**Available data:**

____________________

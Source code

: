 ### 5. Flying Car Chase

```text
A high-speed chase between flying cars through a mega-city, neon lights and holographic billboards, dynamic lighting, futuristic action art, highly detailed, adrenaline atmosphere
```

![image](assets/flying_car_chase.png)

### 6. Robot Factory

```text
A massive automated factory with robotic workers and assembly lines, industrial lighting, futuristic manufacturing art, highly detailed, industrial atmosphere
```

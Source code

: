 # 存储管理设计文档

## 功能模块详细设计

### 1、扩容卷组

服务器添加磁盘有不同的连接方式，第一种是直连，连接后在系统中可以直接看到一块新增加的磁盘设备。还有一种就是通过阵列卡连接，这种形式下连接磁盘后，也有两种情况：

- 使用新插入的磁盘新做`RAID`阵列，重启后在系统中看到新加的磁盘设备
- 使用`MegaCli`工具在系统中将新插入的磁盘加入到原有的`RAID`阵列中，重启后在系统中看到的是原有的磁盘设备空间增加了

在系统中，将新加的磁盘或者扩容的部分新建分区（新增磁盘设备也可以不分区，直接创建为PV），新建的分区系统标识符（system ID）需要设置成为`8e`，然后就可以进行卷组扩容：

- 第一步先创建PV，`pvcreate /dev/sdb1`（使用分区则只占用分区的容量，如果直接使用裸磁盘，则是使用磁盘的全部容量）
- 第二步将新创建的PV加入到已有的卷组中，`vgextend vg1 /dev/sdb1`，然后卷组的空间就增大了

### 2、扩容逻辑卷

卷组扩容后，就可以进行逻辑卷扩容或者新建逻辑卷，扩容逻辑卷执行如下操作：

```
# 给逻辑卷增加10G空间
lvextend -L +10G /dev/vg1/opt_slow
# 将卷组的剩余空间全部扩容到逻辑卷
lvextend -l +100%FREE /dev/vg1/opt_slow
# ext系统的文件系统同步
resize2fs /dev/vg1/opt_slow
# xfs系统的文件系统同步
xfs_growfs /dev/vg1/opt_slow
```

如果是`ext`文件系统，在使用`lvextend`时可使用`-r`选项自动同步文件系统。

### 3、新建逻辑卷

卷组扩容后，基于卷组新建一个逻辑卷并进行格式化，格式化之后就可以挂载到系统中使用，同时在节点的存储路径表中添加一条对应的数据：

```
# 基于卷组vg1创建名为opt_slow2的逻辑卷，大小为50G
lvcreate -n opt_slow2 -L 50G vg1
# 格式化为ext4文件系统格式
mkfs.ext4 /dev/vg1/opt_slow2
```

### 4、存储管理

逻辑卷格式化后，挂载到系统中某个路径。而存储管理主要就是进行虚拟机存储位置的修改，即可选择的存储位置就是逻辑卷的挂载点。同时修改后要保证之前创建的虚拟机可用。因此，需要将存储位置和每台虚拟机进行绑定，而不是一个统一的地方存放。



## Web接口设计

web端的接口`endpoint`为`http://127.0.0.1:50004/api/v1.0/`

____________________

**The task:** All of the material should be set down exactly as it reads.

**The answer:**
Source code

: ### 5. Flying Car Chase

```text
A high-speed chase between flying cars through a mega-city, neon lights and holographic billboards, dynamic lighting, futuristic action art, highly detailed, adrenaline atmosphere
```

![image](assets/flying_car_chase.png)

### 6. Robot Factory

```text
A massive automated factory with robotic workers and assembly lines, industrial lighting, futuristic manufacturing art, highly detailed, industrial atmosphere
```

Source code

: # 存储管理设计文档

## 功能模块详细设计

### 1、扩容卷组

服务器添加磁盘有不同的连接方式，第一种是直连，连接后在系统中可以直接看到一块新增加的磁盘设备。还有一种就是通过阵列卡连接，这种形式下连接磁盘后，也有两种情况：

- 使用新插入的磁盘新做`RAID`阵列，重启后在系统中看到新加的磁盘设备
- 使用`MegaCli`工具在系统中将新插入的磁盘加入到原有的`RAID`阵列中，重启后在系统中看到的是原有的磁盘设备空间增加了

在系统中，将新加的磁盘或者扩容的部分新建分区（新增磁盘设备也可以不分区，直接创建为PV），新建的分区系统标识符（system ID）需要设置成为`8e`，然后就可以进行卷组扩容：

- 第一步先创建PV，`pvcreate /dev/sdb1`（使用分区则只占用分区的容量，如果直接使用裸磁盘，则是使用磁盘的全部容量）
- 第二步将新创建的PV加入到已有的卷组中，`vgextend vg1 /dev/sdb1`，然后卷组的空间就增大了

### 2、扩容逻辑卷

卷组扩容后，就可以进行逻辑卷扩容或者新建逻辑卷，扩容逻辑卷执行如下操作：

```
# 给逻辑卷增加10G空间
lvextend -L +10G /dev/vg1/opt_slow
# 将卷组的剩余空间全部扩容到逻辑卷
lvextend -l +100%FREE /dev/vg1/opt_slow
# ext系统的文件系统同步
resize2fs /dev/vg1/opt_slow
# xfs系统的文件系统同步
xfs_growfs /dev/vg1/opt_slow
```

如果是`ext`文件系统，在使用`lvextend`时可使用`-r`选项自动同步文件系统。

### 3、新建逻辑卷

卷组扩容后，基于卷组新建一个逻辑卷并进行格式化，格式化之后就可以挂载到系统中使用，同时在节点的存储路径表中添加一条对应的数据：

```
# 基于卷组vg1创建名为opt_slow2的逻辑卷，大小为50G
lvcreate -n opt_slow2 -L 50G vg1
# 格式化为ext4文件系统格式
mkfs.ext4 /dev/vg1/opt_slow2
```

### 4、存储管理

逻辑卷格式化后，挂载到系统中某个路径。而存储管理主要就是进行虚拟机存储位置的修改，即可选择的存储位置就是逻辑卷的挂载点。同时修改后要保证之前创建的虚拟机可用。因此，需要将存储位置和每台虚拟机进行绑定，而不是一个统一的地方存放。



## Web接口设计

web端的接口`endpoint`为`http://127.0.0.1:50004/api/v1.0/`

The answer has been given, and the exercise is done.